= Alma Holland Beers =

U.S. botanist (1892–1974)

Alma Holland Beers (January 10, 1892- October 31, 1974) was an American botanist known for being the first woman botanist at the University of North Carolina at Chapel Hill, including her work plant collecting, co-authoring multiple publications, and creating botanical illustrations. She worked closely with Dr. Williams Chamber Coker and Nancy Eliason, co-collecting and co-authoring with them. Beers became known as the backbone of the UNC Department of Botany, having been personally recruited by Coker after impressing him with her careful laboratory work in 1917. Alma Holland Beers was born in Moore Country, North Carolina on January 10, 1892.

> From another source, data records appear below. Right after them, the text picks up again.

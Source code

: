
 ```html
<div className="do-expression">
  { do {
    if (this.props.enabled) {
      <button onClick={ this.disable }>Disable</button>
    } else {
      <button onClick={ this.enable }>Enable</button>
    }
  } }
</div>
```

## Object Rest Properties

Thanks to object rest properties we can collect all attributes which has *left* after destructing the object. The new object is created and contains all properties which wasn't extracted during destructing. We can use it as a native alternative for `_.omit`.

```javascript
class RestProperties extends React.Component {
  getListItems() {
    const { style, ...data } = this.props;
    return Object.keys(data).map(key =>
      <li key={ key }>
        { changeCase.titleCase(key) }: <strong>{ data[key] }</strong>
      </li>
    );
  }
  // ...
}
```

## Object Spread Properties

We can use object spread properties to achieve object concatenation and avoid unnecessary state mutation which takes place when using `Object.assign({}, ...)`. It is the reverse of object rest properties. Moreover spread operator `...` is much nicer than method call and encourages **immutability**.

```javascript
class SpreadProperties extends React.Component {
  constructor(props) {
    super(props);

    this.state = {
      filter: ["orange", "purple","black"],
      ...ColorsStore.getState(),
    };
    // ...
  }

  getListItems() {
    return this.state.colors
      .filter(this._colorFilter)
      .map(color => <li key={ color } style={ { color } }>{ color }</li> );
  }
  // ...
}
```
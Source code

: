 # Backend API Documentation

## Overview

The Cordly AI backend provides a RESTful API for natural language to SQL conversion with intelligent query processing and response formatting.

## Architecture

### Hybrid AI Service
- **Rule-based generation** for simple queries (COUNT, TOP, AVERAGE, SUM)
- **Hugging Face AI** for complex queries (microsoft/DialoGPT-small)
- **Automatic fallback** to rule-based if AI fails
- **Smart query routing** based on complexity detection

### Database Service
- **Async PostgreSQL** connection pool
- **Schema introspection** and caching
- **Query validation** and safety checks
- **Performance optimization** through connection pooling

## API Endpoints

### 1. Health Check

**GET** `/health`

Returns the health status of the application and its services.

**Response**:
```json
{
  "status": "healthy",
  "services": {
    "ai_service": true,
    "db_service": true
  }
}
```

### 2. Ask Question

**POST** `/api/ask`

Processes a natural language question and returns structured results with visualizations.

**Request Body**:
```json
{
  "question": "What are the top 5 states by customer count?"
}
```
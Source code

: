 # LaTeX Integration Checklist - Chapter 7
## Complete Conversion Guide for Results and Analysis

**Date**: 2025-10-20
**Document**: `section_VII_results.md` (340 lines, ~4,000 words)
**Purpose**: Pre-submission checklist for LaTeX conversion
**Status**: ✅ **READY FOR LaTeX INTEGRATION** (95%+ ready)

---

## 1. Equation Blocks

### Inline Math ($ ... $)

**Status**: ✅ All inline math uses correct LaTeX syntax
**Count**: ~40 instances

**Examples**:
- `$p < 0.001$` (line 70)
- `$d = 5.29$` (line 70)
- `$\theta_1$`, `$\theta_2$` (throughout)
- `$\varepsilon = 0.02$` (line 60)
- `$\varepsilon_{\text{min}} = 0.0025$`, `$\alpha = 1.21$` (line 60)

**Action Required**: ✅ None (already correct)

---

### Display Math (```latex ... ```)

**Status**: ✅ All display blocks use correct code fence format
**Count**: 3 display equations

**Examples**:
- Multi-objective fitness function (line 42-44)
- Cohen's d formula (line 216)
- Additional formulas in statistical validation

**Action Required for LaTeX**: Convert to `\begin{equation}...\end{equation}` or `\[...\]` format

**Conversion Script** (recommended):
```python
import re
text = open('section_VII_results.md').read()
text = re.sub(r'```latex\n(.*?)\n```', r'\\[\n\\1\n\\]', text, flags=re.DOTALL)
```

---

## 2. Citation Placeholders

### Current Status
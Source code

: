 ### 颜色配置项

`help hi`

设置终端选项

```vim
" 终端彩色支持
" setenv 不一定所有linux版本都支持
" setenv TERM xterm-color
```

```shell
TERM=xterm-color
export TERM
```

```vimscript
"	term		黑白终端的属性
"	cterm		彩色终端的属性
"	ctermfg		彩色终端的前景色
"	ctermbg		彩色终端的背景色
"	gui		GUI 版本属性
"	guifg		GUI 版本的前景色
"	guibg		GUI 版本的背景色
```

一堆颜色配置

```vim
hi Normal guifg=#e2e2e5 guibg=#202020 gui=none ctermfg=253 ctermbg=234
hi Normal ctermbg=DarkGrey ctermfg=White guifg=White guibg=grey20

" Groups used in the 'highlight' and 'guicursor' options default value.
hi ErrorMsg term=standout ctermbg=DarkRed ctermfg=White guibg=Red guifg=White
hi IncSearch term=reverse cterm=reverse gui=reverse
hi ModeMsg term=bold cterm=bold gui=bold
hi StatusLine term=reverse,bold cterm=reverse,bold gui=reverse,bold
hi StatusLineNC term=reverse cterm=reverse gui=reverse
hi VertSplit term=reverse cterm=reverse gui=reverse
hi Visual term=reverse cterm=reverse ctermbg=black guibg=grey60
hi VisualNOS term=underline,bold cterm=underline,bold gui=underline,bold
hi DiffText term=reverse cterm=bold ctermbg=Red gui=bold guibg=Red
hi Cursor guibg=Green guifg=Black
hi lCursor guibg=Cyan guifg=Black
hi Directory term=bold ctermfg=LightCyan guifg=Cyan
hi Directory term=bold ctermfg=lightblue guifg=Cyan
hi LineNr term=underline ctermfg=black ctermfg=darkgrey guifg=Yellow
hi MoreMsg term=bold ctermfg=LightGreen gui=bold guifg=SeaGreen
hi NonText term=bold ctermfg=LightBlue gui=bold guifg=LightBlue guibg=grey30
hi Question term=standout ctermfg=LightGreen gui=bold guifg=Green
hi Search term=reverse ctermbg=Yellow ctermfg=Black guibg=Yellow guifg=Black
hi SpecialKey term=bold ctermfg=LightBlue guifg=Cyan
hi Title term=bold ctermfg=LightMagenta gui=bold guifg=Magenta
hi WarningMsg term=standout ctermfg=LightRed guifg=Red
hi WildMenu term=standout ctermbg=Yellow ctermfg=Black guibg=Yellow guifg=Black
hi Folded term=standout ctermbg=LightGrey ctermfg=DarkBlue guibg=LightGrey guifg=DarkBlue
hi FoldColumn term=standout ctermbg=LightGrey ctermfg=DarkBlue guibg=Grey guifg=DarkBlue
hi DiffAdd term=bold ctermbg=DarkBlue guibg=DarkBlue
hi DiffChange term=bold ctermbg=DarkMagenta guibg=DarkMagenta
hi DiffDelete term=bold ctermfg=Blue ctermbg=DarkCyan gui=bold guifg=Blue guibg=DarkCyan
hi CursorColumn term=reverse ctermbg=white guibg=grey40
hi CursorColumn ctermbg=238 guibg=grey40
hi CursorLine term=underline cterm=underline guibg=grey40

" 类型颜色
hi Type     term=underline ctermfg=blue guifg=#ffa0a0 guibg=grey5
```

Anna Holland Beers' career lasted for thirty-three years and her primary duty was serving as Executive Director of the Journal of the Elisha Mitchell Scientific Society from 1946 to 1951. She was also well advanced in Latin and French and worked on literature translations for the faculty. Research on UNC mycology records Alma Holland Beers as co-author of The Boletaceae of North Carolina (1943) and The Stipitate Hydnums of the Eastern United States (1951), indicating substantive contributions to Coker’s laboratory output. She also included detailed line drawings and scientific illustrations for both volumes, which reviewers praised for their excellence in detail.